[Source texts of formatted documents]
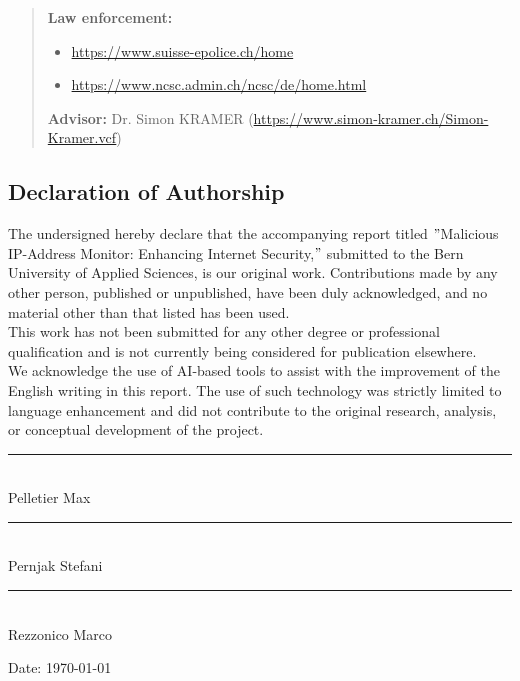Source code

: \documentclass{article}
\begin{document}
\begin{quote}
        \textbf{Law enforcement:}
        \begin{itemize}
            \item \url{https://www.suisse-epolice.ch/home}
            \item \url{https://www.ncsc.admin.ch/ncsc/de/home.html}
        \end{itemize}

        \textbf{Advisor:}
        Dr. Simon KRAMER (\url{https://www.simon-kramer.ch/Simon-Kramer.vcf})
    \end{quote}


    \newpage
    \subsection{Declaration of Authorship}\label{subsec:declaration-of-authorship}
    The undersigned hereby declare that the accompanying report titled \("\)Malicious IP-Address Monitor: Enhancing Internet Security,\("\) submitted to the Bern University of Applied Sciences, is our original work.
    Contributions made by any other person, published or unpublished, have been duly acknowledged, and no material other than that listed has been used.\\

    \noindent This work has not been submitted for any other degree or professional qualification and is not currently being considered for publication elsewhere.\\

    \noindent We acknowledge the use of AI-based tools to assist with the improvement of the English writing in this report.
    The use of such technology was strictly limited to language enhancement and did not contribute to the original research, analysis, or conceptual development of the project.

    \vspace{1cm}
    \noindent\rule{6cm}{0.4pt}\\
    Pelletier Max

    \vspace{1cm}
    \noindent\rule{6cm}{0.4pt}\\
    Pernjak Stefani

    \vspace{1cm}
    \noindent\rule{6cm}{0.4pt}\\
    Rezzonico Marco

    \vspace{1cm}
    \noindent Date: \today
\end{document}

==

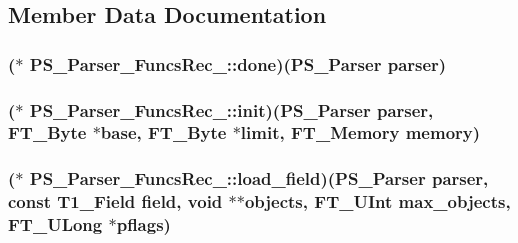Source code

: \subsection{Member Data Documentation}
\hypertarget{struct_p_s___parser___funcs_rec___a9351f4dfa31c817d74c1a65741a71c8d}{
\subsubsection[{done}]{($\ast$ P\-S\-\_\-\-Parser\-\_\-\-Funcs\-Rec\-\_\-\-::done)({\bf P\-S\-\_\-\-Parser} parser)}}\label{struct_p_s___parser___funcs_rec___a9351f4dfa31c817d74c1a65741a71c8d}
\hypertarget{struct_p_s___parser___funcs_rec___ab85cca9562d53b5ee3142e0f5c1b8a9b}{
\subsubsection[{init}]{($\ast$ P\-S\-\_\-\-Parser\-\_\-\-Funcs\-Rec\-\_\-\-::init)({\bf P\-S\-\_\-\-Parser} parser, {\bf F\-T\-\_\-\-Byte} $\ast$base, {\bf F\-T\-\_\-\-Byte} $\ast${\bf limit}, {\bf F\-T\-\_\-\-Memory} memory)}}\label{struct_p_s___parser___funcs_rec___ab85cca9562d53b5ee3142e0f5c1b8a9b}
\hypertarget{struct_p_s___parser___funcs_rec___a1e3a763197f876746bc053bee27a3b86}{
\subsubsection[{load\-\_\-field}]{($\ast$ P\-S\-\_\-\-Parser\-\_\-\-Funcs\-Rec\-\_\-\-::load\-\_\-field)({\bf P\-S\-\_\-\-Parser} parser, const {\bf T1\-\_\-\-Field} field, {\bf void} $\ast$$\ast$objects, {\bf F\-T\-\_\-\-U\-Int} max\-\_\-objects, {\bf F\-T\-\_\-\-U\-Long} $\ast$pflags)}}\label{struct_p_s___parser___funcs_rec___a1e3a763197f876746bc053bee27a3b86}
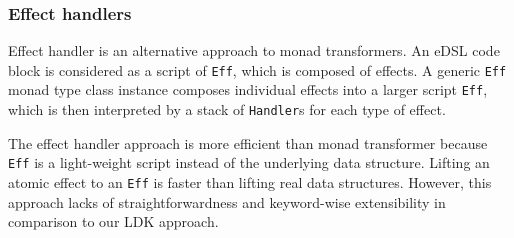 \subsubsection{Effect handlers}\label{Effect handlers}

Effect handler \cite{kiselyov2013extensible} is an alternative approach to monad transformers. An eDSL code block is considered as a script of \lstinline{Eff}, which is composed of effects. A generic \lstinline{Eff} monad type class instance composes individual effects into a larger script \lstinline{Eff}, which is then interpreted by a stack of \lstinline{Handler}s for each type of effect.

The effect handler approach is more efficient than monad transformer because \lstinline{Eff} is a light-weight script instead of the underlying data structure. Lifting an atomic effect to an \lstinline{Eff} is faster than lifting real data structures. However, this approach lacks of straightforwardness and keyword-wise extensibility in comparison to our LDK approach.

▶ WORK ITEM
Give the number of lines in the entries above that include the string "considered". Write nothing but that number.

▶ RESULT FOR THIS EXERCISE
2